On a whim, I bought Strange the Dreamer, and there it sat undownloaded on my kindle for weeks. I didn’t really know what Strange the Dreamer was about; I just liked the cover.
Let’s get right to it: I simply loved this book, I loved it so much I slowly read it chapter by chapters for weeks. Should you read it, YES.
“She was seen. She was seen. Up in the citadel, Sarai jerked back. She snapped the tether or consciousness and cut the moth loose…”
What is it about?
Lazlo has been obsessed with Weep since he was a child. So much so, even in his adult studies, he has dedicated years of his life to Weep. The from the lore to the language, he knows everything. While his colleagues brush Lazlo off as a lackluster daydreamer, he continues to dream of visiting the mystical land of Weep.
While helping a patron, Lazlo sees an approaching caravan of people approaching the city. Not just anybody, but the legendary Godslayer. Quickly, Lazlo’s dreams become a reality.
The ghost of gods and goddesses that once were haunt the citadel. The citizens of Weep are tortured by their presence. The Godslayer collects a group of specialists, Lazlo being one of them, to help rid Weep of the gods forever.
But Lazlo sees a young goddess in his dreams.
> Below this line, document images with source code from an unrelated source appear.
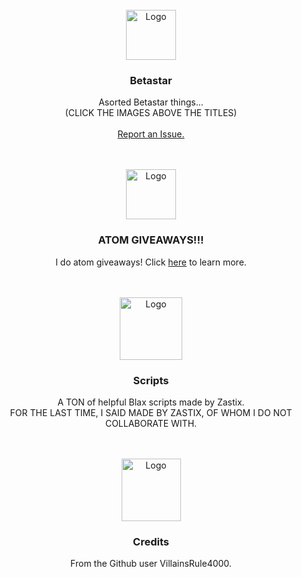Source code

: <div id="top"></div>
<br />
<div align="center">
  <a href="https://betastar.org">
    <img src="https://VillainsRule2000.github.io/Betastar/images/logo.png" alt="Logo" width="80" height="80">
  </a>
  <h3 align="center">Betastar</h3>

  <p align="center">
    Asorted Betastar things...<br>
    (CLICK THE IMAGES ABOVE THE TITLES)<br>
    <br>
    <a href="https://github.com/VillainsRule2000/Betastar/issues">Report an Issue.</a>
  </p>
</div>
<br>
<div id="top"></div>
<br />
<div align="center">
  <a href="https://VillainsRule2000.github.io/Betastar/atomGiveaways">
    <img src="https://VillainsRule2000.github.io/Betastar/images/logo.png" alt="Logo" width="80" height="80">
  </a>
  <h3 align="center">ATOM GIVEAWAYS!!!</h3>

  <p align="center">
   I do atom giveaways! Click <a href="https://VillainsRule2000.github.io/Betastar/atomGiveaways">here</a> to learn more.
  </p>
</div>
<br>
<div id="top"></div>
<br />
<div align="center">
  <a href="https://VillainsRule2000.github.io/Betastar/scripts">
    <img src="https://VillainsRule2000.github.io/Betastar/images/spaceDebugger.gif" alt="Logo" width="100" height="100">
  </a>
  <h3 align="center">Scripts</h3>

  <p align="center">
    A TON of helpful Blax scripts made by Zastix.<br>
    FOR THE LAST TIME, I SAID MADE BY ZASTIX, OF WHOM I DO NOT COLLABORATE WITH.
  </p>
</div>
<br>
<div id="top"></div>
<br />
<div align="center">
  <a href="https://github.com/VillainsRule4000">
    <img src="https://VillainsRule2000.github.io/Betastar/images/diamondGift.png" alt="Logo" width="95" height="100">
  </a>
  <h3 align="center">Credits</h3>

  <p align="center">
    From the Github user VillainsRule4000.
  </p>
</div>
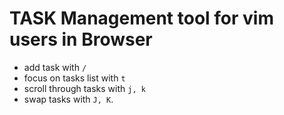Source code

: # TASK Management tool for vim users in Browser

- add task with `/`
- focus on tasks list with `t`
- scroll through tasks with `j, k`
- swap tasks with `J, K`.
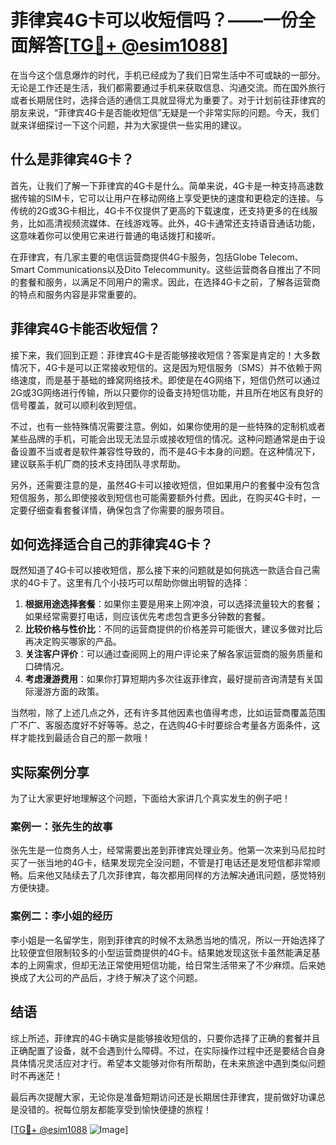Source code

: # 菲律宾4G卡可以收短信吗？——一份全面解答[[TG💪+ @esim1088](https://t.me/s/esim1088)]

在当今这个信息爆炸的时代，手机已经成为了我们日常生活中不可或缺的一部分。无论是工作还是生活，我们都需要通过手机来获取信息、沟通交流。而在国外旅行或者长期居住时，选择合适的通信工具就显得尤为重要了。对于计划前往菲律宾的朋友来说，“菲律宾4G卡是否能收短信”无疑是一个非常实际的问题。今天，我们就来详细探讨一下这个问题，并为大家提供一些实用的建议。

## 什么是菲律宾4G卡？

首先，让我们了解一下菲律宾的4G卡是什么。简单来说，4G卡是一种支持高速数据传输的SIM卡，它可以让用户在移动网络上享受更快的速度和更稳定的连接。与传统的2G或3G卡相比，4G卡不仅提供了更高的下载速度，还支持更多的在线服务，比如高清视频流媒体、在线游戏等。此外，4G卡通常还支持语音通话功能，这意味着你可以使用它来进行普通的电话拨打和接听。

在菲律宾，有几家主要的电信运营商提供4G卡服务，包括Globe Telecom、Smart Communications以及Dito Telecommunity。这些运营商各自推出了不同的套餐和服务，以满足不同用户的需求。因此，在选择4G卡之前，了解各运营商的特点和服务内容是非常重要的。

## 菲律宾4G卡能否收短信？

接下来，我们回到正题：菲律宾4G卡是否能够接收短信？答案是肯定的！大多数情况下，4G卡是可以正常接收短信的。这是因为短信服务（SMS）并不依赖于网络速度，而是基于基础的蜂窝网络技术。即使是在4G网络下，短信仍然可以通过2G或3G网络进行传输，所以只要你的设备支持短信功能，并且所在地区有良好的信号覆盖，就可以顺利收到短信。

不过，也有一些特殊情况需要注意。例如，如果你使用的是一些特殊的定制机或者某些品牌的手机，可能会出现无法显示或接收短信的情况。这种问题通常是由于设备设置不当或者是软件兼容性导致的，而不是4G卡本身的问题。在这种情况下，建议联系手机厂商的技术支持团队寻求帮助。

另外，还需要注意的是，虽然4G卡可以接收短信，但如果用户的套餐中没有包含短信服务，那么即使接收到短信也可能需要额外付费。因此，在购买4G卡时，一定要仔细查看套餐详情，确保包含了你需要的服务项目。

## 如何选择适合自己的菲律宾4G卡？

既然知道了4G卡可以接收短信，那么接下来的问题就是如何挑选一款适合自己需求的4G卡了。这里有几个小技巧可以帮助你做出明智的选择：

1. **根据用途选择套餐**：如果你主要是用来上网冲浪，可以选择流量较大的套餐；如果经常需要打电话，则应该优先考虑包含更多分钟数的套餐。
2. **比较价格与性价比**：不同的运营商提供的价格差异可能很大，建议多做对比后再决定购买哪家的产品。
3. **关注客户评价**：可以通过查阅网上的用户评论来了解各家运营商的服务质量和口碑情况。
4. **考虑漫游费用**：如果你打算短期内多次往返菲律宾，最好提前咨询清楚有关国际漫游方面的政策。

当然啦，除了上述几点之外，还有许多其他因素也值得考虑，比如运营商覆盖范围广不广、客服态度好不好等等。总之，在选购4G卡时要综合考量各方面条件，这样才能找到最适合自己的那一款哦！

## 实际案例分享

为了让大家更好地理解这个问题，下面给大家讲几个真实发生的例子吧！

### 案例一：张先生的故事
张先生是一位商务人士，经常需要出差到菲律宾处理业务。他第一次来到马尼拉时买了一张当地的4G卡，结果发现完全没问题，不管是打电话还是发短信都非常顺畅。后来他又陆续去了几次菲律宾，每次都用同样的方法解决通讯问题，感觉特别方便快捷。

### 案例二：李小姐的经历
李小姐是一名留学生，刚到菲律宾的时候不太熟悉当地的情况，所以一开始选择了比较便宜但限制较多的小型运营商提供的4G卡。结果她发现这张卡虽然能满足基本的上网需求，但却无法正常使用短信功能，给日常生活带来了不少麻烦。后来她换成了大公司的产品后，才终于解决了这个问题。

## 结语

综上所述，菲律宾的4G卡确实是能够接收短信的，只要你选择了正确的套餐并且正确配置了设备，就不会遇到什么障碍。不过，在实际操作过程中还是要结合自身具体情况灵活应对才行。希望本文能够对你有所帮助，在未来旅途中遇到类似问题时不再迷茫！

最后再次提醒大家，无论你是准备短期访问还是长期居住菲律宾，提前做好功课总是没错的。祝每位朋友都能享受到愉快便捷的旅程！

[[TG💪+ @esim1088](https://t.me/s/esim1088) ![Image](https://i.postimg.cc/4NQfJmqS/Snipaste-2025-05-13-00-14-12.png)]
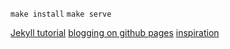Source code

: `make install`
`make serve`

[Jekyll tutorial](https://jekyllrb.com/docs/step-by-step/01-setup/)
[blogging on github pages](https://docs.github.com/en/pages/setting-up-a-github-pages-site-with-jekyll)
[inspiration](https://github.com/nurkiewicz/nurkiewicz.com)

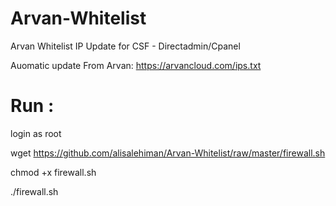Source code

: # Arvan-Whitelist
Arvan Whitelist IP Update for CSF - Directadmin/Cpanel

Auomatic update From Arvan:
https://arvancloud.com/ips.txt

# Run :
login as root 

wget https://github.com/alisalehiman/Arvan-Whitelist/raw/master/firewall.sh

chmod +x firewall.sh

./firewall.sh

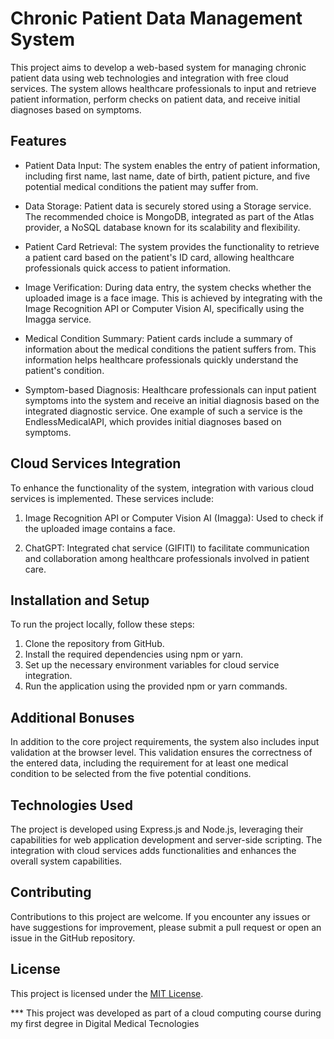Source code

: # Chronic Patient Data Management System

This project aims to develop a web-based system for managing chronic patient data using web technologies and integration with free cloud services. The system allows healthcare professionals to input and retrieve patient information, perform checks on patient data, and receive initial diagnoses based on symptoms.

## Features

- Patient Data Input: The system enables the entry of patient information, including first name, last name, date of birth, patient picture, and five potential medical conditions the patient may suffer from.

- Data Storage: Patient data is securely stored using a Storage service. The recommended choice is MongoDB, integrated as part of the Atlas provider, a NoSQL database known for its scalability and flexibility.

- Patient Card Retrieval: The system provides the functionality to retrieve a patient card based on the patient's ID card, allowing healthcare professionals quick access to patient information.

- Image Verification: During data entry, the system checks whether the uploaded image is a face image. This is achieved by integrating with the Image Recognition API or Computer Vision AI, specifically using the Imagga service.

- Medical Condition Summary: Patient cards include a summary of information about the medical conditions the patient suffers from. This information helps healthcare professionals quickly understand the patient's condition.

- Symptom-based Diagnosis: Healthcare professionals can input patient symptoms into the system and receive an initial diagnosis based on the integrated diagnostic service. One example of such a service is the EndlessMedicalAPI, which provides initial diagnoses based on symptoms.

## Cloud Services Integration

To enhance the functionality of the system, integration with various cloud services is implemented. These services include:

1. Image Recognition API or Computer Vision AI (Imagga): Used to check if the uploaded image contains a face.

2. ChatGPT: Integrated chat service (GIFITI) to facilitate communication and collaboration among healthcare professionals involved in patient care.

## Installation and Setup

To run the project locally, follow these steps:

1. Clone the repository from GitHub.
2. Install the required dependencies using npm or yarn.
3. Set up the necessary environment variables for cloud service integration.
4. Run the application using the provided npm or yarn commands.

## Additional Bonuses

In addition to the core project requirements, the system also includes input validation at the browser level. This validation ensures the correctness of the entered data, including the requirement for at least one medical condition to be selected from the five potential conditions.

## Technologies Used

The project is developed using Express.js and Node.js, leveraging their capabilities for web application development and server-side scripting. The integration with cloud services adds functionalities and enhances the overall system capabilities.

## Contributing

Contributions to this project are welcome. If you encounter any issues or have suggestions for improvement, please submit a pull request or open an issue in the GitHub repository.

## License

This project is licensed under the [MIT License](https://opensource.org/licenses/MIT).

*** This project was developed as part of a cloud computing course during my first degree in Digital Medical Tecnologies
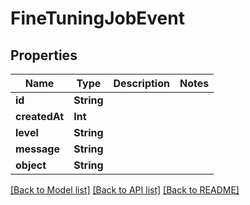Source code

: # FineTuningJobEvent

## Properties
Name | Type | Description | Notes
------------ | ------------- | ------------- | -------------
**id** | **String** |  | 
**createdAt** | **Int** |  | 
**level** | **String** |  | 
**message** | **String** |  | 
**object** | **String** |  | 

[[Back to Model list]](../README.md#documentation-for-models) [[Back to API list]](../README.md#documentation-for-api-endpoints) [[Back to README]](../README.md)


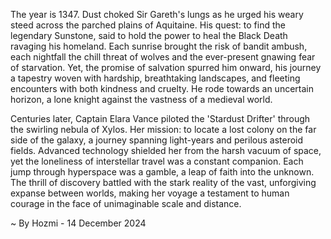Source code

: 
The year is 1347.  Dust choked Sir Gareth's lungs as he urged his weary steed across the parched plains of Aquitaine.  His quest: to find the legendary Sunstone, said to hold the power to heal the Black Death ravaging his homeland.  Each sunrise brought the risk of bandit ambush, each nightfall the chill threat of wolves and the ever-present gnawing fear of starvation.  Yet, the promise of salvation spurred him onward, his journey a tapestry woven with hardship, breathtaking landscapes, and fleeting encounters with both kindness and cruelty.  He rode towards an uncertain horizon, a lone knight against the vastness of a medieval world.


Centuries later, Captain Elara Vance piloted the 'Stardust Drifter' through the swirling nebula of Xylos. Her mission: to locate a lost colony on the far side of the galaxy, a journey spanning light-years and perilous asteroid fields.  Advanced technology shielded her from the harsh vacuum of space, yet the loneliness of interstellar travel was a constant companion.  Each jump through hyperspace was a gamble, a leap of faith into the unknown. The thrill of discovery battled with the stark reality of the vast, unforgiving expanse between worlds, making her voyage a testament to human courage in the face of unimaginable scale and distance.

~ By Hozmi - 14 December 2024
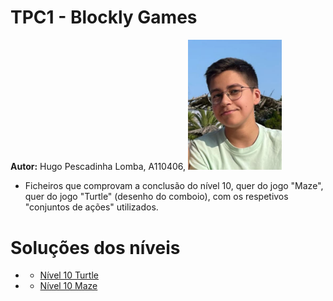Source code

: # TPC1 - Blockly Games
**Autor:** Hugo Pescadinha Lomba, A110406, <img src="Imagens/minha_foto.jpg" width="150">
- Ficheiros que comprovam a conclusão do nível 10, quer do jogo "Maze", quer do jogo "Turtle" (desenho do comboio), com os respetivos "conjuntos de ações" utilizados.

# Soluções dos níveis
- * [Nível 10 Turtle](nível_10_turtle.png)
- * [Nível 10 Maze](nível_10_maze.png)

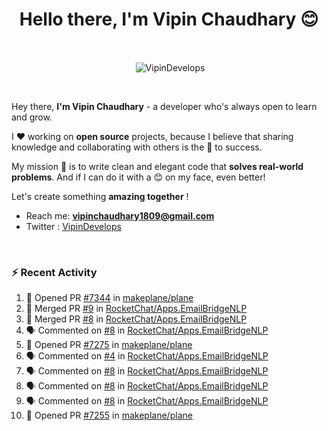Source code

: <!--### Hi 👋 Vipin Chaudhary here!-->
<h1 align="center">Hello there, I'm Vipin Chaudhary 😊</h1>
	
<br />
<div align="center">
<p>&nbsp;<img align="center" src="https://github-readme-stats.vercel.app/api/?username=VipinDevelops&show_icons=true&title_color=C9D1D9&icon_color=58A6FF&border_color=30363D&text_color=C9D1D9&bg_color=0d1117" alt="VipinDevelops" /></p>
</div>


<br />

Hey there, **I'm Vipin Chaudhary** - a  developer who's always open to learn and grow. 


I ❤️ working on **open source** projects, because I believe that sharing knowledge and collaborating with others is the 🔑 to success.

My mission 🚀 is to write clean and elegant code that **solves real-world problems**. And if I can do it with a 😊 on my face, even better!

 Let's create something **amazing together** ! 
 
 - Reach me: **vipinchaudhary1809@gmail.com**
 - Twitter : [VipinDevelops](https://twitter.com/VipinDevelops)
<br />


### :zap: Recent Activity

<!--START_SECTION:activity-->
1. 💪 Opened PR [#7344](https://github.com/makeplane/plane/pull/7344) in [makeplane/plane](https://github.com/makeplane/plane)
2. 🎉 Merged PR [#9](https://github.com/RocketChat/Apps.EmailBridgeNLP/pull/9) in [RocketChat/Apps.EmailBridgeNLP](https://github.com/RocketChat/Apps.EmailBridgeNLP)
3. 🎉 Merged PR [#8](https://github.com/RocketChat/Apps.EmailBridgeNLP/pull/8) in [RocketChat/Apps.EmailBridgeNLP](https://github.com/RocketChat/Apps.EmailBridgeNLP)
4. 🗣 Commented on [#8](https://github.com/RocketChat/Apps.EmailBridgeNLP/pull/8#issuecomment-3022237822) in [RocketChat/Apps.EmailBridgeNLP](https://github.com/RocketChat/Apps.EmailBridgeNLP)
5. 💪 Opened PR [#7275](https://github.com/makeplane/plane/pull/7275) in [makeplane/plane](https://github.com/makeplane/plane)
6. 🗣 Commented on [#4](https://github.com/RocketChat/Apps.EmailBridgeNLP/pull/4#issuecomment-3004536941) in [RocketChat/Apps.EmailBridgeNLP](https://github.com/RocketChat/Apps.EmailBridgeNLP)
7. 🗣 Commented on [#8](https://github.com/RocketChat/Apps.EmailBridgeNLP/pull/8#issuecomment-2999482465) in [RocketChat/Apps.EmailBridgeNLP](https://github.com/RocketChat/Apps.EmailBridgeNLP)
8. 🗣 Commented on [#8](https://github.com/RocketChat/Apps.EmailBridgeNLP/pull/8#issuecomment-2999480525) in [RocketChat/Apps.EmailBridgeNLP](https://github.com/RocketChat/Apps.EmailBridgeNLP)
9. 🗣 Commented on [#8](https://github.com/RocketChat/Apps.EmailBridgeNLP/pull/8#issuecomment-2999477788) in [RocketChat/Apps.EmailBridgeNLP](https://github.com/RocketChat/Apps.EmailBridgeNLP)
10. 💪 Opened PR [#7255](https://github.com/makeplane/plane/pull/7255) in [makeplane/plane](https://github.com/makeplane/plane)
<!--END_SECTION:activity-->

  
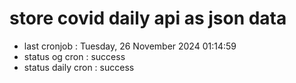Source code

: # store covid daily api as json data

- last cronjob : Tuesday, 26 November 2024 01:14:59
- status og cron : success
- status daily cron : success
      
      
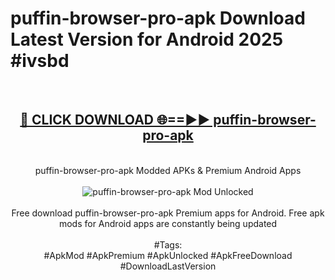 <h1>puffin-browser-pro-apk Download Latest Version for Android 2025 #ivsbd</h1>
<br>
<div align="center">
<h2><a href="https://app.mediaupload.pro/?title=puffin-browser-pro-apk&ref=4F" rel="nofollow">🔴 CLICK DOWNLOAD 🌐==►► puffin-browser-pro-apk</a></h2>
<br>
puffin-browser-pro-apk Modded APKs & Premium Android Apps
<br>
<br>
<a href="https://app.mediaupload.pro/?title=puffin-browser-pro-apk&ref=4F" rel="nofollow" data-target="animated-image.originalLink"><img src="https://github.com/user-attachments/assets/0f9c940e-d8b0-45ae-aac7-cd30a18b3e1c" alt="puffin-browser-pro-apk Mod Unlocked" style="max-width: 100%; display: inline-block;" data-target="animated-image.originalImage"></a>
<br><br>
Free download puffin-browser-pro-apk Premium apps for Android. Free apk mods for Android apps are constantly being updated
<br><br>
#Tags:
<br>
#ApkMod #ApkPremium #ApkUnlocked #ApkFreeDownload #DownloadLastVersion
</div>
<br>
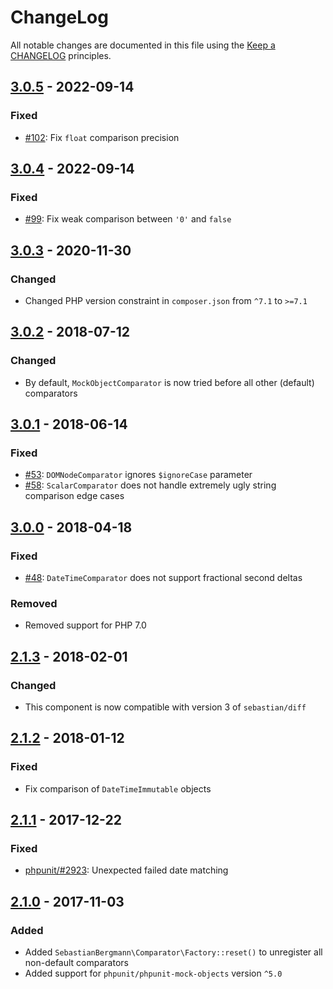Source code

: # ChangeLog

All notable changes are documented in this file using the [Keep a CHANGELOG](http://keepachangelog.com/) principles.

## [3.0.5] - 2022-09-14

### Fixed

* [#102](https://github.com/sebastianbergmann/comparator/pull/102): Fix `float` comparison precision

## [3.0.4] - 2022-09-14

### Fixed

* [#99](https://github.com/sebastianbergmann/comparator/pull/99): Fix weak comparison between `'0'` and `false`

## [3.0.3] - 2020-11-30

### Changed

* Changed PHP version constraint in `composer.json` from `^7.1` to `>=7.1`

## [3.0.2] - 2018-07-12

### Changed

* By default, `MockObjectComparator` is now tried before all other (default) comparators

## [3.0.1] - 2018-06-14

### Fixed

* [#53](https://github.com/sebastianbergmann/comparator/pull/53): `DOMNodeComparator` ignores `$ignoreCase` parameter
* [#58](https://github.com/sebastianbergmann/comparator/pull/58): `ScalarComparator` does not handle extremely ugly string comparison edge cases

## [3.0.0] - 2018-04-18

### Fixed

* [#48](https://github.com/sebastianbergmann/comparator/issues/48): `DateTimeComparator` does not support fractional second deltas

### Removed

* Removed support for PHP 7.0

## [2.1.3] - 2018-02-01

### Changed

* This component is now compatible with version 3 of `sebastian/diff`

## [2.1.2] - 2018-01-12

### Fixed

* Fix comparison of `DateTimeImmutable` objects

## [2.1.1] - 2017-12-22

### Fixed

* [phpunit/#2923](https://github.com/sebastianbergmann/phpunit/issues/2923): Unexpected failed date matching

## [2.1.0] - 2017-11-03

### Added

* Added `SebastianBergmann\Comparator\Factory::reset()` to unregister all non-default comparators
* Added support for `phpunit/phpunit-mock-objects` version `^5.0`

[3.0.5]: https://github.com/sebastianbergmann/comparator/compare/3.0.4...3.0.5
[3.0.4]: https://github.com/sebastianbergmann/comparator/compare/3.0.3...3.0.4
[3.0.3]: https://github.com/sebastianbergmann/comparator/compare/3.0.2...3.0.3
[3.0.2]: https://github.com/sebastianbergmann/comparator/compare/3.0.1...3.0.2
[3.0.1]: https://github.com/sebastianbergmann/comparator/compare/3.0.0...3.0.1
[3.0.0]: https://github.com/sebastianbergmann/comparator/compare/2.1.3...3.0.0
[2.1.3]: https://github.com/sebastianbergmann/comparator/compare/2.1.2...2.1.3
[2.1.2]: https://github.com/sebastianbergmann/comparator/compare/2.1.1...2.1.2
[2.1.1]: https://github.com/sebastianbergmann/comparator/compare/2.1.0...2.1.1
[2.1.0]: https://github.com/sebastianbergmann/comparator/compare/2.0.2...2.1.0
One who is just as interested in Lazlo as he is in her.
From the first few chapters, I knew Strange the Dreamer would be one of my favorite books. I wish I could have a more in-depth review of why I loved Strange the Dreamer as much as I did, but I cannot put my thoughts into words.
There is beauty in this book that mimics a fairy tale. Part of my love for Strange the Dreamer came from the way the story was told- through the third person. It was refreshing to take a step back from the personal account of a first-person narrative.
Strange the Dreamer is focused on Lazlo, a young librarian, but also Sarai, a goddess. The first half of the book is about Lazlo and his obsession with Weep. The rest of the book switches through perspectives. As I have made clear many times, I do not multi-perspective books, Strange the Dreamer made the transition from character to character easy. As the story progressed, I found myself sympathizing with all of the characters and loving them. Lazlo being my favorite.
Strange the Dreamer is beautifully written. There is a perfect combination of world-building, prose, and magic. While reading, I was simply enchanted with the story. As much as I loved this book, it is not for every reader. At times the pace was slow and this could be problematic if you want nonstop action. Strange the Dreamer is like honey, full of goodness but slow to move.
I highly recommend you give Strange the Dreamer a try. Still, similar to The Bear and the Nightingale, it is a fantastic read, but not everyone will enjoy as much as I did.
Have you read Strange the Dreamer? Have you read any of Laini Taylor’s other titles?